The NC Department of Environmental Quality today announced it has fined Chemours $305,611 in civil penalties for exceeding facility-wide GenX annual air emissions limits at its Fayetteville Works plant in northern Bladen County.
Combined with a $200,000 fine in March related to water quality violations and the disposal of potentially contaminated soil, the total fines assessed to the company for 2021 top a half million dollars.
“DEQ is holding Chemours accountable and ensuring they meet the requirements of their permit at all times,” said DEQ Secretary Elizabeth S. Biser in a prepared statement. “They must uphold their obligations to reduce PFAS impacts to their neighbors in the community.”
GenX is one of thousands of types of PFAS, also known as perfluorinated and polyfluoroalkyl substances. It has been linked to serious health effects, including thyroid disorders, kidney and testicular cancer, reproductive problems and decreased immune response. The EPA is expected to release a full toxicological assessment of GenX this fall.
Under the stringent emissions requirements in the facility’s air permit, Chemours must demonstrate compliance with the GenX emission limit of 23.027 pounds per year, using a rolling 12-month calculation. This limit equates to a 99% percent reduction from GenX emissions in 2017.
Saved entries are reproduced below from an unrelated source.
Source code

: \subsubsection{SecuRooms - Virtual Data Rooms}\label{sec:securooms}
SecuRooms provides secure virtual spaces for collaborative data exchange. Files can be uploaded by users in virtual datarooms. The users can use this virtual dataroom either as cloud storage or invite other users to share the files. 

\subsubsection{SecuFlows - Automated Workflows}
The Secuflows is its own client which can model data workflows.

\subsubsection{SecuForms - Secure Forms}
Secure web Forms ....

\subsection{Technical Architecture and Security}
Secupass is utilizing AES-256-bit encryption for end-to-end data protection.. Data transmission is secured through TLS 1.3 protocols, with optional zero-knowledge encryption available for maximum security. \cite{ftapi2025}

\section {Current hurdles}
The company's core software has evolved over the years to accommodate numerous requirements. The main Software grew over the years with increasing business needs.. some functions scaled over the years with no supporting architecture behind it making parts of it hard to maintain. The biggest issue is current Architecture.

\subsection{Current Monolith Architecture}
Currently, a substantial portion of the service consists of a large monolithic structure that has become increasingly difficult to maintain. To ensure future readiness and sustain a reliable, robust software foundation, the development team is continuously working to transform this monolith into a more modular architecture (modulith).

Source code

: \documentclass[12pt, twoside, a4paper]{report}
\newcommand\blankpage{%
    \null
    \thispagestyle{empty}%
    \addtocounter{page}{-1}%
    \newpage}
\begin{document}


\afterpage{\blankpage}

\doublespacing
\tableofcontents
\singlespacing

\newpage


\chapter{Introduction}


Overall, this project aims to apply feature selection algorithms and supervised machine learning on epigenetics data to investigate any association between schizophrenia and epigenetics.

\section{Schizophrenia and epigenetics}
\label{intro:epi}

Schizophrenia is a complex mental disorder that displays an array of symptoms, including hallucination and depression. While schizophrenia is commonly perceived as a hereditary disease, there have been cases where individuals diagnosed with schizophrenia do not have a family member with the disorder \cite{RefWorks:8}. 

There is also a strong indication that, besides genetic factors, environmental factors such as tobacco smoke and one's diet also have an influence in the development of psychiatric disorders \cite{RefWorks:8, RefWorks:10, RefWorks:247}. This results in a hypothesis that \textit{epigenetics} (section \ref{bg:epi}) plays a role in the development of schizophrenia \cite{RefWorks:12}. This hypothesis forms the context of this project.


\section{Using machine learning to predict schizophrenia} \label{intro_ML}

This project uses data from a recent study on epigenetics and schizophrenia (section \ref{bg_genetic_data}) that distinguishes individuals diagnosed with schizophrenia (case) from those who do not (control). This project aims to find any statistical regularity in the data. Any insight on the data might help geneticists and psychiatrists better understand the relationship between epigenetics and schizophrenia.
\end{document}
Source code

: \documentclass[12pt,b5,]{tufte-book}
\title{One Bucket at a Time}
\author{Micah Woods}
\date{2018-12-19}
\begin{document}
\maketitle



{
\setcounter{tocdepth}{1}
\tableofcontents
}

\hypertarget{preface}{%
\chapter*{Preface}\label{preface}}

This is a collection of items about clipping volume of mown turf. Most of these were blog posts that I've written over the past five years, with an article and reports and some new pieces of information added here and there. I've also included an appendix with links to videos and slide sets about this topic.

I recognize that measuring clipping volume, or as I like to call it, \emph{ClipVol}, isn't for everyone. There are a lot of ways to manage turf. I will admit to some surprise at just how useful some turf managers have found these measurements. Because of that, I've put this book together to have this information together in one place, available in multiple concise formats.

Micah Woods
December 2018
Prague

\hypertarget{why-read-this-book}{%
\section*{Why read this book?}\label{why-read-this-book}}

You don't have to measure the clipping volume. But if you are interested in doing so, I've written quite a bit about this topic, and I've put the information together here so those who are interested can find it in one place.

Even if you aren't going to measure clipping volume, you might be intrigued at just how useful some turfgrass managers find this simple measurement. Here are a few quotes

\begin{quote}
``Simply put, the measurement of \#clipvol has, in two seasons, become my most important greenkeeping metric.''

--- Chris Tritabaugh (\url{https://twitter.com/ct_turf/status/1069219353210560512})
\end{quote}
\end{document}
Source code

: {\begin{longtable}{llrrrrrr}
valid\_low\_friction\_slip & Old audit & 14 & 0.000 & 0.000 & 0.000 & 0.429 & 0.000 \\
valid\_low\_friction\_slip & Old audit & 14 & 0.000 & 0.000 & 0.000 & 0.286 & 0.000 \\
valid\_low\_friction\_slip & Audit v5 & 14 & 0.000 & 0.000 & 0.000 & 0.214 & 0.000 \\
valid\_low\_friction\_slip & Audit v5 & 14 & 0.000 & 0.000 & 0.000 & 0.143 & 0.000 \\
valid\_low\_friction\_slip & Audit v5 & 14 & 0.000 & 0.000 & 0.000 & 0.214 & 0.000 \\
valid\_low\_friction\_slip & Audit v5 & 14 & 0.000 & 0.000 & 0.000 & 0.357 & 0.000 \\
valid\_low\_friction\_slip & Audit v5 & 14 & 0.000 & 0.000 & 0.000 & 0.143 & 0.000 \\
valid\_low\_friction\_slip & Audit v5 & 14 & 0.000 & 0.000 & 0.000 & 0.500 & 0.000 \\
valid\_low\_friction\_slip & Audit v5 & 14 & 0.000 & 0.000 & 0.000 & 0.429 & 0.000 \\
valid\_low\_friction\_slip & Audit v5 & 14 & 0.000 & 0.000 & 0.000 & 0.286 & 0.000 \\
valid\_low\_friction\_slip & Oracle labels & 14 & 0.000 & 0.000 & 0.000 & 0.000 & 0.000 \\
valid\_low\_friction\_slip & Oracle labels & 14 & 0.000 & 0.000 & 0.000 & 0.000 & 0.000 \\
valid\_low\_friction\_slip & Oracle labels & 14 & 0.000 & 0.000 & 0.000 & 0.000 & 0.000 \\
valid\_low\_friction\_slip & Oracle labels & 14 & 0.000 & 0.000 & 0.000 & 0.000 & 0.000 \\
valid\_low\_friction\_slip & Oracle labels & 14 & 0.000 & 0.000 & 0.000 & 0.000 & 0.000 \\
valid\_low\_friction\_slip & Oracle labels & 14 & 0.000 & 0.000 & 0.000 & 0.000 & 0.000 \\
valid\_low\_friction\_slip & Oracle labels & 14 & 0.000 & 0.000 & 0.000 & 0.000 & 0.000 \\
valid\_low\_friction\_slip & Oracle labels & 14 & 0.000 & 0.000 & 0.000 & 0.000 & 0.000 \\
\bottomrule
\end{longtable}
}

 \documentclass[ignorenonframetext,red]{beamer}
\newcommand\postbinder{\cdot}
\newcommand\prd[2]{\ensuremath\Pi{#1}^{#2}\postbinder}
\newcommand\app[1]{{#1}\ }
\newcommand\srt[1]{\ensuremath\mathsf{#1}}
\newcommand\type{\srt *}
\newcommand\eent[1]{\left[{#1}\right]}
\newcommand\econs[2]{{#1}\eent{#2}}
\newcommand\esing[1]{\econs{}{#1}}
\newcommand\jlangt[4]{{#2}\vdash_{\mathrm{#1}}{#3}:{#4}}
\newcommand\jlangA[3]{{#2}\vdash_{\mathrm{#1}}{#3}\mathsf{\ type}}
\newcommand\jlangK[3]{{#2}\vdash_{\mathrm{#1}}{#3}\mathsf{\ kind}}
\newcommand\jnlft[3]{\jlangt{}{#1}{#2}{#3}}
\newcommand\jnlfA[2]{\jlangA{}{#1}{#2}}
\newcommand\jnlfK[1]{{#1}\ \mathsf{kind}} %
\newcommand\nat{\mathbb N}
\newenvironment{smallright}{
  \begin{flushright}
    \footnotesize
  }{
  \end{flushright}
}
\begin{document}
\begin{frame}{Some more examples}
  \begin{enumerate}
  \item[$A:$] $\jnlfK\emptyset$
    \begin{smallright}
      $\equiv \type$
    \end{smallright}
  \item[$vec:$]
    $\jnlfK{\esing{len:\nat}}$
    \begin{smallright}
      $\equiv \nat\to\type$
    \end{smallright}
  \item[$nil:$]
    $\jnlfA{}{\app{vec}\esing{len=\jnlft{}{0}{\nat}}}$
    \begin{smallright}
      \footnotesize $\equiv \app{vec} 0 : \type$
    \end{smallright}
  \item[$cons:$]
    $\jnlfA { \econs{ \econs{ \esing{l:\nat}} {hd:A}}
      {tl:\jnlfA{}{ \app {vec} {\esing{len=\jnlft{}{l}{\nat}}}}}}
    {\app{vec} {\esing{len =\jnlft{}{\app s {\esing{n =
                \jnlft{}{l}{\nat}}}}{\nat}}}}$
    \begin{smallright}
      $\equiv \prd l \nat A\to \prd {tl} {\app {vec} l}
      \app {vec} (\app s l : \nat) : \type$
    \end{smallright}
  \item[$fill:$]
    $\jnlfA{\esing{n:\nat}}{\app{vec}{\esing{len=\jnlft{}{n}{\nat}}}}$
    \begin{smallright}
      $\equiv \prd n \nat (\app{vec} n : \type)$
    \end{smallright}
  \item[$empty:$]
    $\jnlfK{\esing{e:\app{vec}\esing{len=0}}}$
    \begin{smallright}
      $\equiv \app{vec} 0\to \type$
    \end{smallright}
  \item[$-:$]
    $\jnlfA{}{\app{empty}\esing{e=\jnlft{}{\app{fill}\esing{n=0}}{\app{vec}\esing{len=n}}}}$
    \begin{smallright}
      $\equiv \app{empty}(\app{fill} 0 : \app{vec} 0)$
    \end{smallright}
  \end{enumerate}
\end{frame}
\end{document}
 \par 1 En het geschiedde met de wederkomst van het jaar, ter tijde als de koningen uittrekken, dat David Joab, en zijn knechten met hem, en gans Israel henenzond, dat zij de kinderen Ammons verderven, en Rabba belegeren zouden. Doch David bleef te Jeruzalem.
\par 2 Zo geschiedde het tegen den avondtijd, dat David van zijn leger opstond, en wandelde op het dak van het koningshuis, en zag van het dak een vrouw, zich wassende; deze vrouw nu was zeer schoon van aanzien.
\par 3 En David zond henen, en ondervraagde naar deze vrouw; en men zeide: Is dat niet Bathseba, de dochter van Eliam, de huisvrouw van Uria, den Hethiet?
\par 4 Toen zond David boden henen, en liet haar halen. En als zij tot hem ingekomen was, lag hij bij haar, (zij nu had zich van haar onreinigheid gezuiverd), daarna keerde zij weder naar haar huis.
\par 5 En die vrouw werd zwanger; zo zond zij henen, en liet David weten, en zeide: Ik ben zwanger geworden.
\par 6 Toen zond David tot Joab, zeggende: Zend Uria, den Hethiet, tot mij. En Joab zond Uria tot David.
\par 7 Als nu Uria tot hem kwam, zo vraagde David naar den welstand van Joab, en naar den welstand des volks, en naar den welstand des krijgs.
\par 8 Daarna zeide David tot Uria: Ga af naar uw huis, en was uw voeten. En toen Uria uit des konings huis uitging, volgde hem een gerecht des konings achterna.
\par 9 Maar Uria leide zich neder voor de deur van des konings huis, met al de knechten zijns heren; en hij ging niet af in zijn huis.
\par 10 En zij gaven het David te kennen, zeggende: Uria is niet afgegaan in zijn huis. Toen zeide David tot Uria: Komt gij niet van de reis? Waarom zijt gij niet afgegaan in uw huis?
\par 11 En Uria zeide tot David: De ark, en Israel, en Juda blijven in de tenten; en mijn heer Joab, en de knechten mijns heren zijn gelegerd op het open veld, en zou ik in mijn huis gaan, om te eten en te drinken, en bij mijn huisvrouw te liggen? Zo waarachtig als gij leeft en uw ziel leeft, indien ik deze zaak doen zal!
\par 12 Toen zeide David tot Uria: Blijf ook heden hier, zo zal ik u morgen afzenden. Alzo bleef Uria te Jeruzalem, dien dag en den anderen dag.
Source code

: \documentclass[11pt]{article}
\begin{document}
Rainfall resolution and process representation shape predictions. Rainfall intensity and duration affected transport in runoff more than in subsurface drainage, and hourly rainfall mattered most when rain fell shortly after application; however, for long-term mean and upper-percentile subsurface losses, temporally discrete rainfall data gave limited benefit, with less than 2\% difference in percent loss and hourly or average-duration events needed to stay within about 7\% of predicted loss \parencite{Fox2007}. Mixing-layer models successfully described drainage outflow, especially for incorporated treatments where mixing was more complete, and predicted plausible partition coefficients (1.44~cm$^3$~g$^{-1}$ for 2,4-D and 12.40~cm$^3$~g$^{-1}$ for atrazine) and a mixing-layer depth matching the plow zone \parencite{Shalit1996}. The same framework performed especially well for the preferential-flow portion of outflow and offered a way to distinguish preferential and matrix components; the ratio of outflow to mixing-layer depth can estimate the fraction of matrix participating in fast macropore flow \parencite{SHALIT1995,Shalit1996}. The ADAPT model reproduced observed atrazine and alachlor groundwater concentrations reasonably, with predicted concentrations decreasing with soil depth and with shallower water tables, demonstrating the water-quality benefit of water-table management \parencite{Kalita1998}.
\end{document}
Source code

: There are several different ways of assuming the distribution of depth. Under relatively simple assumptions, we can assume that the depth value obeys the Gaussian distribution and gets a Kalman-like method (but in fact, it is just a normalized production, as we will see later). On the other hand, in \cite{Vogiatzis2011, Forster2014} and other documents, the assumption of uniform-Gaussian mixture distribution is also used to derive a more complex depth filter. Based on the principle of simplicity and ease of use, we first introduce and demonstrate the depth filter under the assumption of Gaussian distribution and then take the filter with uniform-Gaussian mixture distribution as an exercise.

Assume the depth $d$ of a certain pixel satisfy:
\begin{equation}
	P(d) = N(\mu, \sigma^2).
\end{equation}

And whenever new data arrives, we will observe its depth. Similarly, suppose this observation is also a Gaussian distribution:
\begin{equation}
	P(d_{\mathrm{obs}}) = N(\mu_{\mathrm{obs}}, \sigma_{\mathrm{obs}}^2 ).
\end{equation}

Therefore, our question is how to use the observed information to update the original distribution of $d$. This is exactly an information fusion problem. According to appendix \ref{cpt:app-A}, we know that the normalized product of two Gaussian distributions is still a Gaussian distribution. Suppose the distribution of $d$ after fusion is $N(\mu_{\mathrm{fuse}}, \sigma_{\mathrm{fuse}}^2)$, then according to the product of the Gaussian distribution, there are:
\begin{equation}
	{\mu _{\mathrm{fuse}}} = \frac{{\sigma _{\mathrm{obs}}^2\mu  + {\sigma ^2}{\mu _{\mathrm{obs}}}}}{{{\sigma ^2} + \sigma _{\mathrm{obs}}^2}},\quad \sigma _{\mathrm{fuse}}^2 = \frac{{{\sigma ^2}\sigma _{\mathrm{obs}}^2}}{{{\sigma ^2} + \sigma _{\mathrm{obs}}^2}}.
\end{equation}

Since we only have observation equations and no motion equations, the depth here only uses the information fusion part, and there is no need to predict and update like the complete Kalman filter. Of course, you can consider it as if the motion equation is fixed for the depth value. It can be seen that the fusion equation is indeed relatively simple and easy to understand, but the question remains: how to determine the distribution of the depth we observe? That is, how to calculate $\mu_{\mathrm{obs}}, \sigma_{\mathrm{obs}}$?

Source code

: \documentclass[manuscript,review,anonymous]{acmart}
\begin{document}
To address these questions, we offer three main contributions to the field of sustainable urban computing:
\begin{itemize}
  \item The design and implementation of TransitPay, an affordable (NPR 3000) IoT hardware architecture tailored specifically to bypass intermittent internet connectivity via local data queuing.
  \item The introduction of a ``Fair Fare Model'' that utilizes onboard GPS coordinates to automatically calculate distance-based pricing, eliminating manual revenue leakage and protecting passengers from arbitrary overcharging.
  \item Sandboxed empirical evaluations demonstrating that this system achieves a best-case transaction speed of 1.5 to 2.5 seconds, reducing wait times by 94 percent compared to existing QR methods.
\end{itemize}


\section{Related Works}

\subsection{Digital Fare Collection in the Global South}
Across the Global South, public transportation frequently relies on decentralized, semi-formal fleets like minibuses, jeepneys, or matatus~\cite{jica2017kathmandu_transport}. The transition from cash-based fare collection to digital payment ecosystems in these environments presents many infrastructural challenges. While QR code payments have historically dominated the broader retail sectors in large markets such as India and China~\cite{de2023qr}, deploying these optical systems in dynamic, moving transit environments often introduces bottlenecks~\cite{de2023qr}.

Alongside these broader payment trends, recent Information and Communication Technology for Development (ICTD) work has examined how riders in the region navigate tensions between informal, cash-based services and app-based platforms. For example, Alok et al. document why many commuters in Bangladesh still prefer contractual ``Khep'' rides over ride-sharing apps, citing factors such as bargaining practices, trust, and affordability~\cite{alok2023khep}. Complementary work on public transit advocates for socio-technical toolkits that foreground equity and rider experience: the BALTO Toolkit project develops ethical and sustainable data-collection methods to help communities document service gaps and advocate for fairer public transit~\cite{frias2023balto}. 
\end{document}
Excess GenX emissions in March 2021 resulted in noncompliance with the rolling 12-month limits for the seven months from March through September 2021. DEQ cited the company in late August for the air quality violations.
Based on the information reviewed by DAQ as part of its investigation, including the stack test results and the written response by Chemours, the Division of Air Quality determined the Carbon Adsorber Unit was not properly operated or maintained from the date of the stack test for 26 days. The unit has since been repaired; DAQ Director Mike Abraczinskas told the state Science Advisory Board today that emissions have since decreased, and the company is in compliance with the air permit and a 2019 consent order among DEQ, Chemours, and Cape Fear River Watch.